Daisy Craddock

Little Heirloom, Greenmarket, 2019, oil pastel and oil stick on Arches paper, 15 x 28 x 2 in. $5600

Little Heirloom, Greenmarket, 2019, oil pastel and oil stick on Arches paper, 15 x 28 x 2 in. $5600

 DAISY CRADDOCK: HARVEST

October 29 – November 22, 2020

Front Room Gallery, 48 Hester Street, New York, NY 10002

Indoor/Outdoor reception: Friday, October 30, 6-8pm

HOURS: Wednesday - Sunday 12-5.



Front Room Gallery and Garvey|Simon are pleased to present Daisy Craddock: Harvest, opening October 29, 2020 at the Front Room Gallery, 48 Hester Street, on the Lower East Side, New York.
 Drawn from life, Craddock considers her diptychs to be literal depictions of her fruit and vegetable subjects: skin on the left side, and flesh on the right.
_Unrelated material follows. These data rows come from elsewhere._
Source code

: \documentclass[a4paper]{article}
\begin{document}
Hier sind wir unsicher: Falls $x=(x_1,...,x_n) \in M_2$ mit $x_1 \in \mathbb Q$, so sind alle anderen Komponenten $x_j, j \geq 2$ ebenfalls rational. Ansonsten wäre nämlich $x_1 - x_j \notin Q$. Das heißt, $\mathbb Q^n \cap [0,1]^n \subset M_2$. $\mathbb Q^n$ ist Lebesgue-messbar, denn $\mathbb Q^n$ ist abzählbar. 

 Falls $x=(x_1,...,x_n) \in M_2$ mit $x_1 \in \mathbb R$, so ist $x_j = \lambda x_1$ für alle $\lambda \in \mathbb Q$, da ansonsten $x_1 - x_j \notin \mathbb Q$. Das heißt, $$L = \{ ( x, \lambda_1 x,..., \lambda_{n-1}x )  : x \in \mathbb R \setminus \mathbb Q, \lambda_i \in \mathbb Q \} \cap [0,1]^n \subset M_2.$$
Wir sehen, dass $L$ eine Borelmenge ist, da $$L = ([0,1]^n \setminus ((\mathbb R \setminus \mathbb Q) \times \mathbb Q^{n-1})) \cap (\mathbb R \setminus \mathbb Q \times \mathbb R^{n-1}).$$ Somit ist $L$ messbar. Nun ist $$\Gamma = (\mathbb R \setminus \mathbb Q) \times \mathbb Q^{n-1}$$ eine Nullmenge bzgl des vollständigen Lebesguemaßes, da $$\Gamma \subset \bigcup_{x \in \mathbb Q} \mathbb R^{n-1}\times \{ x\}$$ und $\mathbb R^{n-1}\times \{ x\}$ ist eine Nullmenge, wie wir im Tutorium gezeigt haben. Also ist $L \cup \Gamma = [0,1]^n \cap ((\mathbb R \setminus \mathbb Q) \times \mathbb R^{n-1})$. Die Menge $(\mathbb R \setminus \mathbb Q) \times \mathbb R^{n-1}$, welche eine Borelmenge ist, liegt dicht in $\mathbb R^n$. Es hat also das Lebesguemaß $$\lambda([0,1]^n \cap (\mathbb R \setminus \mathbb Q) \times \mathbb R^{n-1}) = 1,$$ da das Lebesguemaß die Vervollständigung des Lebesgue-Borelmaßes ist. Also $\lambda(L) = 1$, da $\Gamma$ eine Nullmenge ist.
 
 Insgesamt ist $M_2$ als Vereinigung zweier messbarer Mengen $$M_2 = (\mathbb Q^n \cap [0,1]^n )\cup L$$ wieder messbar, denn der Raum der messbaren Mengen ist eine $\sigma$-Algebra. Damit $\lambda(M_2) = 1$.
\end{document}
When seen from a distance, Craddock’s produce-portraits appear to be abstract blocks of color. Recently, she has begun to introduce a subtle play of form and light into her pastels. Daisy Craddock: Harvest will include her diptychs in an array of sizes, as well as her smaller, finished studies. 

Amy's Colossal, 2020, oil pastel and oil stick on Arches paper, 15 x 28 x 2 in. $5600

Amy's Colossal, 2020, oil pastel and oil stick on Arches paper, 15 x 28 x 2 in. $5600

Craddock explores new scales and sizes in her recent pastels. In addition to her standard square-foot format, she has added smaller, study-sized pairings, and more commanding, large-scale sets to her oeuvre. The demure, half-sized scale offers an intimate view of her subjects, suggesting a close and contemplative practice. Craddock saturates these smaller studies with dramatic color shifts and deliberately executed gradients, visualizing the flavor packed into her produce. The expansiveness of Craddock’s new, larger scale becomes a playground for form and volume. Opaque striations map out furrows and crests, transforming the plane into sensuous cartography. Ever interested in the tactility of her “sitter,” Craddock captures not just the two-dimensional landscape of its surface, but the curvatures of its body, as well. Craddock’s saturated colors are redolent of the smells and tastes of summer, however their smooth surfaces belie much layering and scraping away below. These works are intended to be experienced at the edge of description and abstraction. 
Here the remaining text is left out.